My Hispanic Characters Should Be Allowed To Speak

By Daniel Barrios

“"The old man looked at him with his sun-burned, confident loving eyes." by Sebastián-Dario

“"The old man looked at him with his sun-burned, confident loving eyes." by Sebastián-Dario

When I applied for an MFA in creative writing, I was living in the projects. I didn’t think about student diversity, I didn’t research faculty, and I wasn’t reading. I was living in my grandparent’s two-bedroom apartment with my six-month pregnant wife.

What I did think about was getting out, about not taking up too much space on the twin mattress my wife and I slept on. Some nights I slept on the floor to keep us all comfortable. Keeping the crumbs off abuela’s counter and stalking Zillow’s web listings for studios under one thousand on Staten Island.

With those things in mind, I mindlessly applied to only one MFA program.

That was it.

When I received an acceptance letter, I realized my son wouldn’t have to grow up in the projects like me.

Today’s much better. We live in a one-bedroom basement of our own and our boy is swirling across the kitchen tiles. We’re still in the same neighborhood, but we’re happy. I’ve been reading a lot and winter residency’s workshops kicked my ass.

Having to gently remove my son’s hand from my fingers, I checked my phone and saw the peer workshop list. I didn’t think much of the names and got to reviewing their work in between bottle feeds and diaper changes. One of my mentors once told me “the game needs more of us!” and I didn’t know what he meant until I was the only brown person in my workshop. Including the workshop facilitator, everyone in the workshop was white.

I wouldn’t have cared but the piece I submitted for the workshop was spelled with Spanish. And up until my third residency, I didn’t think much about how language affected the text. I wrote what I knew. Many expressed how they had to look things up. Que bueno, I thought.

The overall consensus was that my characters didn’t need to speak as much Spanish, or instead of speaking the Puerto Rican dialogue, just write in exposition. Others thought the Spanish worked well. Mitad y mitad.

Okay, I almost said, but remembered I had to stay quiet the entire workshop.

So my Hispanic characters aren’t allowed to speak? I said to myself as I bit down on my tongue. I felt silenced.

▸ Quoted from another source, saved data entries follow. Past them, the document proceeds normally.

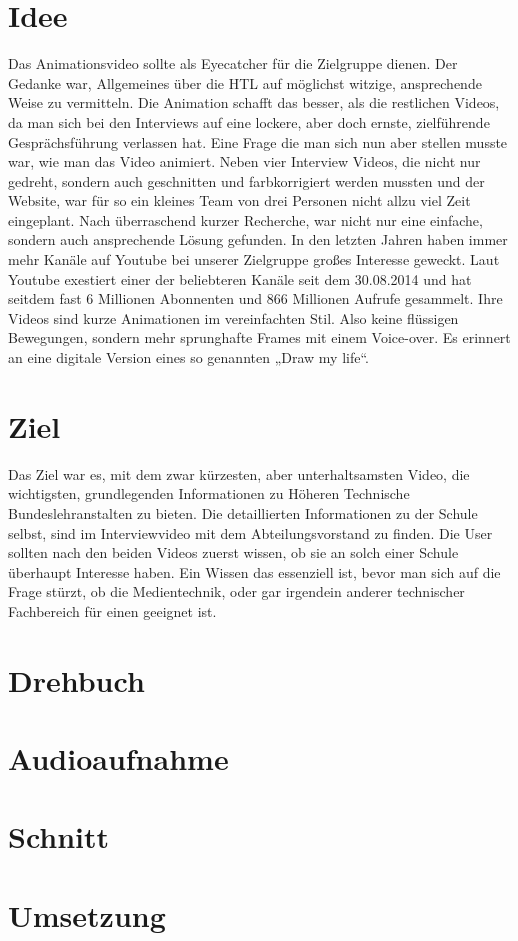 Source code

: \section{Idee}
\renewcommand{\kapitelautor}{Autor: Niklas Kienreich}
Das Animationsvideo sollte als Eyecatcher für die Zielgruppe dienen. Der Gedanke war, Allgemeines über die HTL auf möglichst witzige, ansprechende Weise zu vermitteln. Die Animation schafft das besser, als die restlichen Videos, da man sich bei den Interviews auf eine lockere, aber doch ernste, zielführende Gesprächsführung verlassen hat. Eine Frage die man sich nun aber stellen musste war, wie man das Video animiert. Neben vier Interview Videos, die nicht nur gedreht, sondern auch geschnitten und farbkorrigiert werden mussten und der Website, war für so ein kleines Team von drei Personen nicht allzu viel Zeit eingeplant. Nach überraschend kurzer Recherche, war nicht nur eine einfache, sondern auch ansprechende Lösung gefunden. In den letzten Jahren haben immer mehr Kanäle auf Youtube bei unserer Zielgruppe großes Interesse geweckt. Laut Youtube exestiert einer der beliebteren Kanäle seit dem 30.08.2014 und hat seitdem fast 6 Millionen Abonnenten und 866 Millionen Aufrufe gesammelt. Ihre Videos sind kurze Animationen im vereinfachten Stil. Also keine flüssigen Bewegungen, sondern mehr sprunghafte Frames mit einem Voice-over. Es erinnert an eine digitale Version eines so genannten „Draw my life“.
\section{Ziel}
\renewcommand{\kapitelautor}{Autor: Niklas Kienreich}
Das Ziel war es, mit dem zwar kürzesten, aber unterhaltsamsten Video, die wichtigsten, grundlegenden Informationen zu Höheren Technische Bundeslehranstalten zu bieten. Die detaillierten Informationen zu der Schule selbst, sind im Interviewvideo mit dem Abteilungsvorstand zu finden. Die User sollten nach den beiden Videos zuerst wissen, ob sie an solch einer Schule überhaupt Interesse haben. Ein Wissen das essenziell ist, bevor man sich auf die Frage stürzt, ob die Medientechnik, oder gar irgendein anderer technischer Fachbereich für einen geeignet ist.
\section{Drehbuch}
\renewcommand{\kapitelautor}{Autor: Niklas Kienreich}
\section{Audioaufnahme}
\renewcommand{\kapitelautor}{Autor: Niklas Kienreich}
\section{Schnitt}
\renewcommand{\kapitelautor}{Autor: Niklas Kienreich}
\section{Umsetzung}
\renewcommand{\kapitelautor}{Autor: Niklas Kienreich} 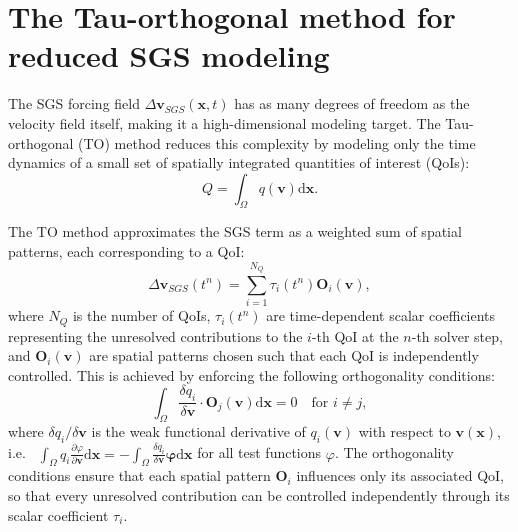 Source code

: \documentclass[]{elsarticle}
\newcommand{\D}{\mathrm{d}}
\begin{document}
\section{The Tau-orthogonal method for reduced SGS modeling}\label{sec:tau-orthogonal-method-reduced-sgs-modeling}
The SGS forcing field $\Delta \boldsymbol{v}_{SGS}(\boldsymbol{x},t)$ has as many degrees of freedom as the velocity field itself, making it a high-dimensional modeling target. The Tau-orthogonal (TO) method reduces this complexity by modeling only the time dynamics of a small set of spatially integrated quantities of interest (QoIs):
\begin{equation} \label{eq:qoi-def}
    Q = \int_{\Omega} q(\boldsymbol{v}) \D \boldsymbol{x}.
\end{equation}

The TO method approximates the SGS term as a weighted sum of spatial patterns, each corresponding to a QoI:
\begin{equation} \label{eq:TO-ansatz}
    \Delta \boldsymbol{v}_{SGS}(t^n) = \sum_{i=1}^{N_Q} \tau_i(t^n) \boldsymbol{O}_i(\boldsymbol{v}),
\end{equation}
where $N_Q$ is the number of QoIs, $\tau_i(t^n)$ are time-dependent scalar coefficients representing the unresolved contributions to the $i$-th QoI at the $n$-th solver step, and $\boldsymbol{O}_i(\boldsymbol{v})$ are spatial patterns chosen such that each QoI is independently controlled. This is achieved by enforcing the following orthogonality conditions:
\begin{equation} \label{eq:orthogonality}
    \int_\Omega \frac{\delta q_i}{\delta \boldsymbol{v}} \cdot \boldsymbol{O}_j(\boldsymbol{v}) \D \boldsymbol{x} = 0 \quad \text{for } i \neq j,
\end{equation}
where $\delta q_i / \delta \boldsymbol{v}$ is the weak functional derivative of $q_i(\boldsymbol{v})$ with respect to $\boldsymbol{v}(\boldsymbol{x})$, i.e. \ $\int_\Omega q_i \frac{\partial {\varphi}}{\partial \boldsymbol{v}} \D \boldsymbol{x}=-\int_\Omega \frac{\delta q_i }{ \delta \boldsymbol{v}} \boldsymbol{\varphi} \D \boldsymbol{x}$ for all test functions $\varphi$. The orthogonality conditions ensure that each spatial pattern $\boldsymbol{O}_i$ influences only its associated QoI, so that every unresolved contribution can be controlled independently through its scalar coefficient $\tau_i$.
\end{document}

Around the same time as my manuscript was being probed, I was reading Hemingway. Specifically, The Old Man and the Sea. Cool, I thought. A Spaniard protagonist named Santiago who lives in Cuba and fishes. A white man writing about Hispanic culture. As I kept reading, I found Spanish. If I weren’t a native speaker, I would have needed to look up every Spanish term that Hemingway employed. As it stands, I looked up one.

On the first paragraph of the first page, “Salao, which is the worst form of unlucky,” is used to characterize Santiago. We understand that Santiago’s Cuban culture will be utilized to give him his identity. Outside of the Cuban context, this word translates to “salty.”

As the plot advances, we are in an epic shark scene with Santiago: “Ay,’ the old man said. “Galanos. Come on galanos,” Galanos are mentioned three times on this page. The repetition is indicative that this language is essential to the character. This is his world.

On the final page, after Santiago has returned to shore, a tourist asks about the remnants of his catch. “Tiburon,’ the waiter said. ‘Shark,”. Hemingway makes it clear that people in the environment use Spanish just as the protagonist does.

This novella won Hemingway the Pulitzer for fiction in 1953 and the Nobel Prize in 1954. If a white man from Illinois was allowed to use Spanish to develop his characters and the Cuban Gulf Stream, I think a brown kid from New York should be allowed to use as much Spanish as his characters’ lives demand. Another mentor once told me to “know my audience.”

I’m stilling wondering who makes up that audience, exactly. If you do read my words, I appreciate you. What I do know are my characters, the worlds they inhabit and the lives they live. I know that Spanish is part of their being, and without it, they would not be human. To this effect, my stories reflect a humanization that is often ignored or overlooked. Latinx people, as Hemingway was rewarded for recognizing, are worthy of writing as fully human.

Daniel Barrios is a writer from Staten Island, NY. He’s currently studying fiction at the Mountainview Low-Residency MFA program.